Find the lines of data that contain the string "Teddy", then list them.
Top of Source material
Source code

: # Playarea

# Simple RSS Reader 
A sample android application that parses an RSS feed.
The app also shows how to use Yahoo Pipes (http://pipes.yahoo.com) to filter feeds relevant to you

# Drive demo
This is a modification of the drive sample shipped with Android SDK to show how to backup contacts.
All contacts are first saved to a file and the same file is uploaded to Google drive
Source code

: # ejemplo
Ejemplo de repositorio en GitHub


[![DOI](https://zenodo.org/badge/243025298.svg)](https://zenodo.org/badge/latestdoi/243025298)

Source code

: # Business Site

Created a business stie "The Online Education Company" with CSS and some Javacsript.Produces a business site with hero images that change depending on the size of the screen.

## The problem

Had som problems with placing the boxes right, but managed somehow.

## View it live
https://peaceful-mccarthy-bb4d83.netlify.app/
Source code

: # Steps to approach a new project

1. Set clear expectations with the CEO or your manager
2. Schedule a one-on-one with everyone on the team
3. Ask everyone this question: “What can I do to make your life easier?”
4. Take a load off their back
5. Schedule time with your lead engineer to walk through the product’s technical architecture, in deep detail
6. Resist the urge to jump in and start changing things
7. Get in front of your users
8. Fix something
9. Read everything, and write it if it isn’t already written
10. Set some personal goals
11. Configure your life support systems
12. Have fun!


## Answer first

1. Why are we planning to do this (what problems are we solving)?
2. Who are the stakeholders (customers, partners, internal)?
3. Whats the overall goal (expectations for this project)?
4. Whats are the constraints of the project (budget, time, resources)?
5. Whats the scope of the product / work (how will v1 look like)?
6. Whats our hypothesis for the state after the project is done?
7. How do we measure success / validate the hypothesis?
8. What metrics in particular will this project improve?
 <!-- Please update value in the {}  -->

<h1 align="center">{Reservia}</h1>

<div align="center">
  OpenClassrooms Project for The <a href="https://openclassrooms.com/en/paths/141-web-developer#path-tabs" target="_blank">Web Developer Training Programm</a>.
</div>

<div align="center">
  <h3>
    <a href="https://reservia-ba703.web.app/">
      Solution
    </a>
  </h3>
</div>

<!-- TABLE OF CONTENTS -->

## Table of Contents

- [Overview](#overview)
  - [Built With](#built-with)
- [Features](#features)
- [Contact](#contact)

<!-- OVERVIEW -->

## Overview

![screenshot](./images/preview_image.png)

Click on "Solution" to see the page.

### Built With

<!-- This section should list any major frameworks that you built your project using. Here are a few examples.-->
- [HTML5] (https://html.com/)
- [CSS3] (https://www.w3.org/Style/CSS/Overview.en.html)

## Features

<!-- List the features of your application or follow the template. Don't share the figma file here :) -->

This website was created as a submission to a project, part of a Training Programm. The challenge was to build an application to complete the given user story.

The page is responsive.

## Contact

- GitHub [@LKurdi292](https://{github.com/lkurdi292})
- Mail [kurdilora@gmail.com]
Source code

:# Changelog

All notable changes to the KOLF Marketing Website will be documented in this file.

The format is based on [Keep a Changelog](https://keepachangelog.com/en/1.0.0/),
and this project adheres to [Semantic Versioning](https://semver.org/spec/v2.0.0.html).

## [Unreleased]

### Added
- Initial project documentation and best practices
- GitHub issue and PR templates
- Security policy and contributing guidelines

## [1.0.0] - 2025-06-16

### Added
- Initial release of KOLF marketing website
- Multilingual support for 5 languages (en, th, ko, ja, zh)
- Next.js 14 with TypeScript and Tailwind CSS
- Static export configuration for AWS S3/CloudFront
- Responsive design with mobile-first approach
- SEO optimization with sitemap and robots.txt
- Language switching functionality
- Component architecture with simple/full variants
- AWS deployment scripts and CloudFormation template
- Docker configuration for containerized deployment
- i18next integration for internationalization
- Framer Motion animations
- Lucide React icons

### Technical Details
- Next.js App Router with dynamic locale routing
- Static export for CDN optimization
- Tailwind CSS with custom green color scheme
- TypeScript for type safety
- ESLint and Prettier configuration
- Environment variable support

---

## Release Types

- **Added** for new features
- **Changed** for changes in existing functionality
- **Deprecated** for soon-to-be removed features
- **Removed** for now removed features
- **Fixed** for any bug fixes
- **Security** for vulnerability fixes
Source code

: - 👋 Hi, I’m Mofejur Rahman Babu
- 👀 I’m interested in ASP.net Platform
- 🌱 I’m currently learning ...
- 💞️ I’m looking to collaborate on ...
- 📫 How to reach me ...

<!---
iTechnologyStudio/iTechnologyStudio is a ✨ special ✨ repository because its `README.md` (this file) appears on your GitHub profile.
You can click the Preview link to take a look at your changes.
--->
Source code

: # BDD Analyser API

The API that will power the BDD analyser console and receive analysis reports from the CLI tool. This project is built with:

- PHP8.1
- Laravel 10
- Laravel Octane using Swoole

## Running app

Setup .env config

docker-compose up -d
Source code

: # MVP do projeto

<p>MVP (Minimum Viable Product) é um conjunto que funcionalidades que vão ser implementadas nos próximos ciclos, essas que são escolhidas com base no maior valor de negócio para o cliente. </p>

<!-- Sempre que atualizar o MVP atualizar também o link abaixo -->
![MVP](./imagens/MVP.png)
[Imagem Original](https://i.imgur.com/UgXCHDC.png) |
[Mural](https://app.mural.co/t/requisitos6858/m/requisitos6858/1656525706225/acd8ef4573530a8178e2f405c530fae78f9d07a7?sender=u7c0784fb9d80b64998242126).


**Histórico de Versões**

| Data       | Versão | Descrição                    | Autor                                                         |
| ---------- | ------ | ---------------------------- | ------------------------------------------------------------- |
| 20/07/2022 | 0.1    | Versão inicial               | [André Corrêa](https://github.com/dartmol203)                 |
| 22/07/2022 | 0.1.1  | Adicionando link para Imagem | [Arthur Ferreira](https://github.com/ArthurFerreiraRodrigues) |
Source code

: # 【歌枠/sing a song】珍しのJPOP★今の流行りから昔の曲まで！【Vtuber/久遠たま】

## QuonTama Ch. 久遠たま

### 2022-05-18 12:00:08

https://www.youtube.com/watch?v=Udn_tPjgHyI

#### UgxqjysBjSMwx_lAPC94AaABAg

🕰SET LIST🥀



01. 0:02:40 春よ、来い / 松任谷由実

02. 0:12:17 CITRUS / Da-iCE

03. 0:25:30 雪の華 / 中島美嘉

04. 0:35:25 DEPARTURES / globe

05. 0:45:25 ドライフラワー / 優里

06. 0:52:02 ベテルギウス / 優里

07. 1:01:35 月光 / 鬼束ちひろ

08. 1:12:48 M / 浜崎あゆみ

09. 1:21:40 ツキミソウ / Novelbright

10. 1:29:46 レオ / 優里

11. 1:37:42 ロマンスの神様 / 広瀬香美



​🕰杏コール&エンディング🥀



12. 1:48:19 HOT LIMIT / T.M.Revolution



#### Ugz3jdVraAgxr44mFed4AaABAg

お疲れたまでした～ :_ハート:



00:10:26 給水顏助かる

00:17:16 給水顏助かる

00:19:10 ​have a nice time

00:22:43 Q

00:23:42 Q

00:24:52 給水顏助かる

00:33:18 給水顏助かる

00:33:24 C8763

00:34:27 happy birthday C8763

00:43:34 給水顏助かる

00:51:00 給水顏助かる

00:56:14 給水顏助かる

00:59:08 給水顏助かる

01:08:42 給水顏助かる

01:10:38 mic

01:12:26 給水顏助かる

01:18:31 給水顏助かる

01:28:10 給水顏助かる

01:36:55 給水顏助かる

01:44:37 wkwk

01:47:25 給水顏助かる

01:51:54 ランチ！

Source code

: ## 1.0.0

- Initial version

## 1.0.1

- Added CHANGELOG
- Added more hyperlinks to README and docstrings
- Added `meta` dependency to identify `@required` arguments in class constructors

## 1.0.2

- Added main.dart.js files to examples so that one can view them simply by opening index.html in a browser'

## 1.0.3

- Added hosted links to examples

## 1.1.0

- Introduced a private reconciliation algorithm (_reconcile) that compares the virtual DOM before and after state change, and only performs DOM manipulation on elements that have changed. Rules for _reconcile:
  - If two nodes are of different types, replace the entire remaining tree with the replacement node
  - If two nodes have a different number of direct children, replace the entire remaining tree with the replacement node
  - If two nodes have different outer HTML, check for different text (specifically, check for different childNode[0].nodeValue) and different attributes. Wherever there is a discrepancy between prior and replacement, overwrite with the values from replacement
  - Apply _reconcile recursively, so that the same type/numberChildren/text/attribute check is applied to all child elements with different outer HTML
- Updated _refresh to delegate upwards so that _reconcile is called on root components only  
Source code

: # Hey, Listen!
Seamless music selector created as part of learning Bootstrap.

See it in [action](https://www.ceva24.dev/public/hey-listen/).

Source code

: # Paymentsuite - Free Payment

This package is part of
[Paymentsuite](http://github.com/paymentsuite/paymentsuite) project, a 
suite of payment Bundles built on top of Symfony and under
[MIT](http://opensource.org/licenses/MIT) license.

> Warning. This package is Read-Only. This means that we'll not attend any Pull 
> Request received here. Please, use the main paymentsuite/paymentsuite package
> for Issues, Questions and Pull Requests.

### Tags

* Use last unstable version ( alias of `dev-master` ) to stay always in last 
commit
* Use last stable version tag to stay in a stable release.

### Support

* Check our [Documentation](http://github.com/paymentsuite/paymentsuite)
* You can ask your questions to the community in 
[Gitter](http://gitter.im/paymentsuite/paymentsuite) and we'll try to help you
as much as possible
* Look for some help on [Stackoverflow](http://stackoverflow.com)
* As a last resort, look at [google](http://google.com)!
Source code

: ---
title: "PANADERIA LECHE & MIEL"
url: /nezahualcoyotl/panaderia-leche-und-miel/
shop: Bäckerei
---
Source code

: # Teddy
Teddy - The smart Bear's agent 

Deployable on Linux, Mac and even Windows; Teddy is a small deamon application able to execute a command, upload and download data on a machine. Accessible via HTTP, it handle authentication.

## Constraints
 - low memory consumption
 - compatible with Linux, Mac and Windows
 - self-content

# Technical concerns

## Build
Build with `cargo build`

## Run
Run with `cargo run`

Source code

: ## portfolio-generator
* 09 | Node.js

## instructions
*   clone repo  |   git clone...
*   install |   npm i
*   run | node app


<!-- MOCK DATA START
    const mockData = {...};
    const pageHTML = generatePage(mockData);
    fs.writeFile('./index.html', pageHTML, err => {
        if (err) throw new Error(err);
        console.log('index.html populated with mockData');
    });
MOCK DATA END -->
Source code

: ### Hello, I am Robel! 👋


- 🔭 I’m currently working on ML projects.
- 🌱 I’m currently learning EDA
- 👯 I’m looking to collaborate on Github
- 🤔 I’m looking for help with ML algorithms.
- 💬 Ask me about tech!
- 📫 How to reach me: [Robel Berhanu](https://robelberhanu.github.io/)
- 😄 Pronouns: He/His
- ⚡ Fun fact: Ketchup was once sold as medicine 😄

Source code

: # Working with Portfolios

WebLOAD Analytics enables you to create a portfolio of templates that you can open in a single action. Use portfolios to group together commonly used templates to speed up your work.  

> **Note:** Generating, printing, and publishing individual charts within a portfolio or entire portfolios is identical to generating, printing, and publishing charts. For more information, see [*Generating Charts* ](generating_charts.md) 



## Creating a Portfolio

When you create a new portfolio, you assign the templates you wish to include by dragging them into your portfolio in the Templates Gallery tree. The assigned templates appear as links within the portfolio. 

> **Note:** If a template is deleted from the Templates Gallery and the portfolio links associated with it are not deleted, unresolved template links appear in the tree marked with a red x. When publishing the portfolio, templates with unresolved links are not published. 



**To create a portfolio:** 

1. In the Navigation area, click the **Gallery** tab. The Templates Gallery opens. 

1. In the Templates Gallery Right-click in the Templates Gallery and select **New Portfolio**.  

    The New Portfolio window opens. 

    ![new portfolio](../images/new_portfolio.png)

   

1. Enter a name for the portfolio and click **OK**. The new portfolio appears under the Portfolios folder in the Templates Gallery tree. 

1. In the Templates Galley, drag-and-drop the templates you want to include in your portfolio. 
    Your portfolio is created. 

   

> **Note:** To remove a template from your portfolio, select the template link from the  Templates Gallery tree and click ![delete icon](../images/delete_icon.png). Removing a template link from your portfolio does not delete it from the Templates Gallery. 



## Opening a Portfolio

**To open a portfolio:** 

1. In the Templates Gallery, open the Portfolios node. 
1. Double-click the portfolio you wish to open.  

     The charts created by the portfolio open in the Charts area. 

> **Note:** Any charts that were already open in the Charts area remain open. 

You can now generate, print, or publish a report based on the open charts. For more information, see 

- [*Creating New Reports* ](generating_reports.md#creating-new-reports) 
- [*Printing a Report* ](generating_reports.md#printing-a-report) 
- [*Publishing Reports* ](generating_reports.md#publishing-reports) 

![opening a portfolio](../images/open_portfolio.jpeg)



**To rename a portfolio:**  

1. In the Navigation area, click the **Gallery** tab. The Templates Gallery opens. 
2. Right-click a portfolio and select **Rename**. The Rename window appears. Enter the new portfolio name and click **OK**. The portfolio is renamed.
Bottom of Source material
> _Answer section_
: # Teddy
Teddy - The smart Bear's agent 
Deployable on Linux, Mac and even Windows; Teddy is a small deamon application able to execute a command, upload and download data on a machine. Accessible via HTTP, it handle authentication.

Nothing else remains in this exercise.